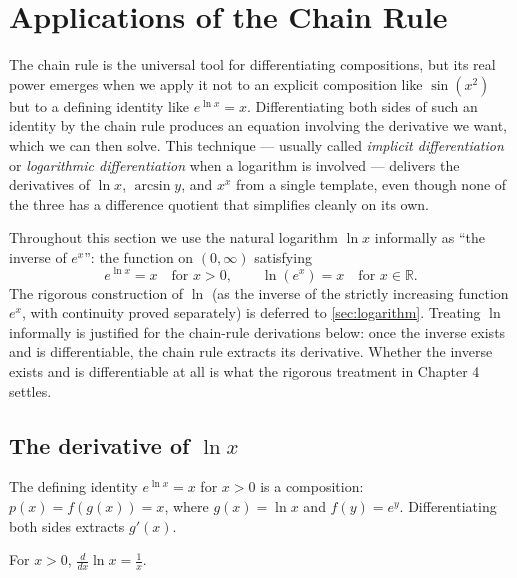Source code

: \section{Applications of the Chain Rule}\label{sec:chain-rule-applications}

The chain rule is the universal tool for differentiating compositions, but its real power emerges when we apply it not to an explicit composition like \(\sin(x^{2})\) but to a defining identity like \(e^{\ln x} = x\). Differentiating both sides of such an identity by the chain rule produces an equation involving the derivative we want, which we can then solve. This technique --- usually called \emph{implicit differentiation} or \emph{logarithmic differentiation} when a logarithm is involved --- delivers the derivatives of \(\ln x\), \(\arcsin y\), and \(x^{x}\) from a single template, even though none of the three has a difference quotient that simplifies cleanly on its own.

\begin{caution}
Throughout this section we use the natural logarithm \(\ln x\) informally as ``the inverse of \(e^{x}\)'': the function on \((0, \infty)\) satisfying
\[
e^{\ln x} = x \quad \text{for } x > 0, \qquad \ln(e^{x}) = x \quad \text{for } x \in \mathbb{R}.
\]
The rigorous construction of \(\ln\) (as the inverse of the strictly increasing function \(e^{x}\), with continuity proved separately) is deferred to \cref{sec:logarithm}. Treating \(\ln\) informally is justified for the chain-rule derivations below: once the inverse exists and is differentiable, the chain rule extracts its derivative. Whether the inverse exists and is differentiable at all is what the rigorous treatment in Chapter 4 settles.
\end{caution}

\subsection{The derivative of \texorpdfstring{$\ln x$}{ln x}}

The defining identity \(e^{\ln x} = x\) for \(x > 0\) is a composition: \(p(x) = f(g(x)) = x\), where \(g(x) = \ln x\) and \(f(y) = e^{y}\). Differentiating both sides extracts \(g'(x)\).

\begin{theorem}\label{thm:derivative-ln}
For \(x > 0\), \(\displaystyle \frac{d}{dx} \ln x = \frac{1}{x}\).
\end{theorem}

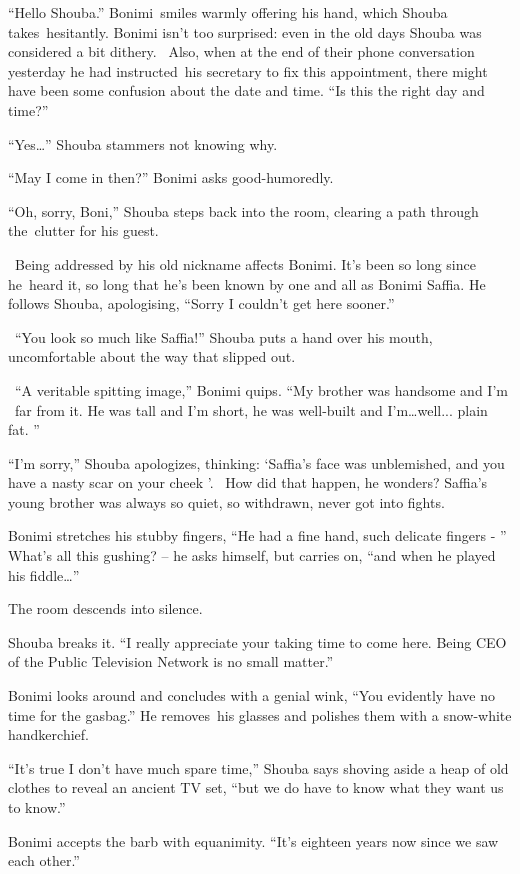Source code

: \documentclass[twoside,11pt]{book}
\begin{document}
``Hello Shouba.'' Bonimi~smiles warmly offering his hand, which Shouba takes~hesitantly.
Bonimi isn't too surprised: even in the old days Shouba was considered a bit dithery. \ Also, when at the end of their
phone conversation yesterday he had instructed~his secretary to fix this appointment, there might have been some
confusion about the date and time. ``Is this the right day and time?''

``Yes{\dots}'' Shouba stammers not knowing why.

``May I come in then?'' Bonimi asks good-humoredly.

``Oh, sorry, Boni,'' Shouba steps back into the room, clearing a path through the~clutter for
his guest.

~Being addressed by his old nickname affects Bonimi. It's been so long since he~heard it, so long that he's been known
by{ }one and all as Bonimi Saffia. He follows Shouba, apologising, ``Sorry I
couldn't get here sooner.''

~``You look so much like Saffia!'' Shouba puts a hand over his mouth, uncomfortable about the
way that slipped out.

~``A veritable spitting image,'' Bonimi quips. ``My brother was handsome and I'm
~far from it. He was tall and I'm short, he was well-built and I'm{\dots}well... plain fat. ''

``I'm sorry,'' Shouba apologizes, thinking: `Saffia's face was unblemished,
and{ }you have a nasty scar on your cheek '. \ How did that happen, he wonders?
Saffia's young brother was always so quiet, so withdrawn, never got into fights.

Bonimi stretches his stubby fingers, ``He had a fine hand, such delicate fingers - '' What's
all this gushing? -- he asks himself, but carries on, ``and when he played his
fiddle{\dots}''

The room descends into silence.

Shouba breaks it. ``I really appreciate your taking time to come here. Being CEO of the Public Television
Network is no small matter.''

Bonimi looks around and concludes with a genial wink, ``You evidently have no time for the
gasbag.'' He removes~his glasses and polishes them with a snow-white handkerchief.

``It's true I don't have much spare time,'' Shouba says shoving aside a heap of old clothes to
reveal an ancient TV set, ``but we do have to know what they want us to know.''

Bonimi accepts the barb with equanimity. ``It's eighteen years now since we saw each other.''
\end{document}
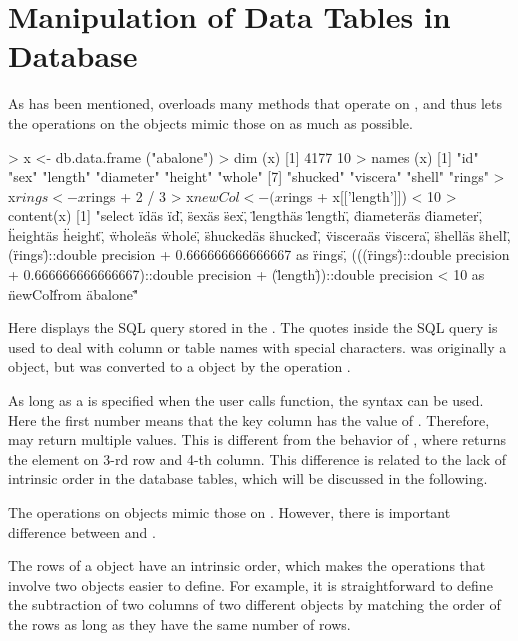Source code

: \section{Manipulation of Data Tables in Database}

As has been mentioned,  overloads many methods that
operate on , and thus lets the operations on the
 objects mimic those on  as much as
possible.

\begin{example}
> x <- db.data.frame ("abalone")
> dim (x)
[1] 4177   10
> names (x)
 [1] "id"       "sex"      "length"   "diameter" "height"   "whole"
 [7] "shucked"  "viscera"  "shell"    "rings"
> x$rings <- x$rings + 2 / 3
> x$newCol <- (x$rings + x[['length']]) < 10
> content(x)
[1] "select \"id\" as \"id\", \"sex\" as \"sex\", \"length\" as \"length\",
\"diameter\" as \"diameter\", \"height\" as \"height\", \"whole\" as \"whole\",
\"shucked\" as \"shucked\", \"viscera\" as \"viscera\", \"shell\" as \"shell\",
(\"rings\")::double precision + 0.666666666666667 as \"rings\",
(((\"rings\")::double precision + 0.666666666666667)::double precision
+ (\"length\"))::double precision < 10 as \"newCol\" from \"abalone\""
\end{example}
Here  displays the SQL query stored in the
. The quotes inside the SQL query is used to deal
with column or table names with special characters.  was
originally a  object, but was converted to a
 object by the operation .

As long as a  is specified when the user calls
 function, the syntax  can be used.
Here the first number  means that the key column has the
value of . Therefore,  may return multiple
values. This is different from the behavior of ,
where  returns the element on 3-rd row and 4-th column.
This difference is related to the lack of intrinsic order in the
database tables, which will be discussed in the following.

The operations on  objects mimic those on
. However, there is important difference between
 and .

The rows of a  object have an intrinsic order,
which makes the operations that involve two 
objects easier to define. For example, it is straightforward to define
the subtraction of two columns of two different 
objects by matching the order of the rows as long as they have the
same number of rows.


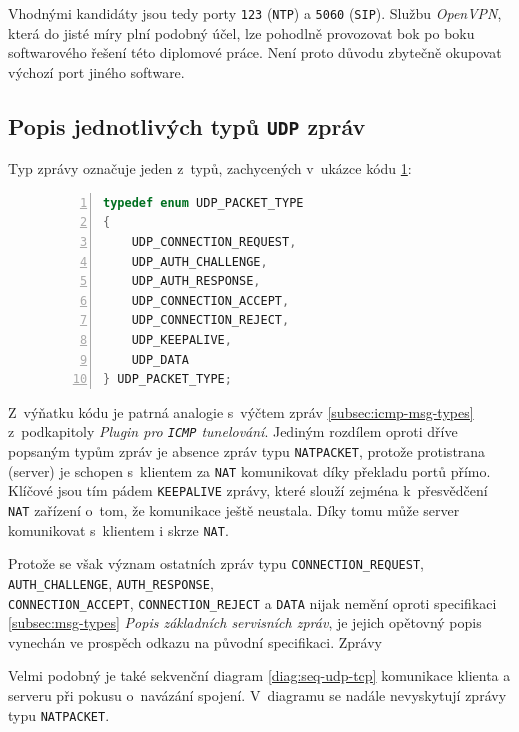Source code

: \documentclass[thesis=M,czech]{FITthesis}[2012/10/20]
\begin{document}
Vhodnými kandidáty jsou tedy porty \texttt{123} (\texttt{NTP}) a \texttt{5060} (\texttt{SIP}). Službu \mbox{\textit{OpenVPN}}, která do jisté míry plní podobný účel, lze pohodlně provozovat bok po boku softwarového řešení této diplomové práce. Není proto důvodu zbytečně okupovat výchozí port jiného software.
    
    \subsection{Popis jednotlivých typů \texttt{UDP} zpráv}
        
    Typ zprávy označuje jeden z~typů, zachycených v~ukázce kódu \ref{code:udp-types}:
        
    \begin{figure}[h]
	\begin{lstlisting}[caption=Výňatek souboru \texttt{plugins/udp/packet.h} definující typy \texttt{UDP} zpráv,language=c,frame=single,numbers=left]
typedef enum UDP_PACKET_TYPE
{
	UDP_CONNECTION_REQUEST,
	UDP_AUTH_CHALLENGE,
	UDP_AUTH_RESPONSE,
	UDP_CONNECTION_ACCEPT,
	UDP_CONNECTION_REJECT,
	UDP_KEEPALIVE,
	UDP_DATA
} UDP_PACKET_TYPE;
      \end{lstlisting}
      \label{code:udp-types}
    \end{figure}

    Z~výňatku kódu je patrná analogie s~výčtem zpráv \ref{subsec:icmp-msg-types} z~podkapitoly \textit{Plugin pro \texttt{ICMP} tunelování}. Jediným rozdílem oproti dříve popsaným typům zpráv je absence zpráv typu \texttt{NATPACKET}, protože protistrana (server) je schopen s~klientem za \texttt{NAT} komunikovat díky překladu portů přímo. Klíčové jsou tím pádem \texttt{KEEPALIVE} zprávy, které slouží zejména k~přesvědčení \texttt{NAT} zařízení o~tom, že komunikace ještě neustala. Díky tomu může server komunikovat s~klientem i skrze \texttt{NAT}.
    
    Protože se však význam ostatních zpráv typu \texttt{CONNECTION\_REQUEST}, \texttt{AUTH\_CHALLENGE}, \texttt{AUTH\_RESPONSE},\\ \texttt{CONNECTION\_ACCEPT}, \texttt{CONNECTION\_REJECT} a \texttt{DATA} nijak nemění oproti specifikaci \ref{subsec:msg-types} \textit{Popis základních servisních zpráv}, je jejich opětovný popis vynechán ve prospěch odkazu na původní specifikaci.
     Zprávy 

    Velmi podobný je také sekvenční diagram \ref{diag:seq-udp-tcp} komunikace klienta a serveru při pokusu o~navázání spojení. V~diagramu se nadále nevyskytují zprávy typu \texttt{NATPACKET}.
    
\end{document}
○ ○ ○ ○
§ **Work instructions**
If a line of the material contains the word "been", pick it out and copy it.

§ **Output below**
phone conversation yesterday he had instructed~his secretary to fix this appointment, there might have been some
~Being addressed by his old nickname affects Bonimi. It's been so long since he~heard it, so long that he's been known
As has been mentioned,  overloads many methods that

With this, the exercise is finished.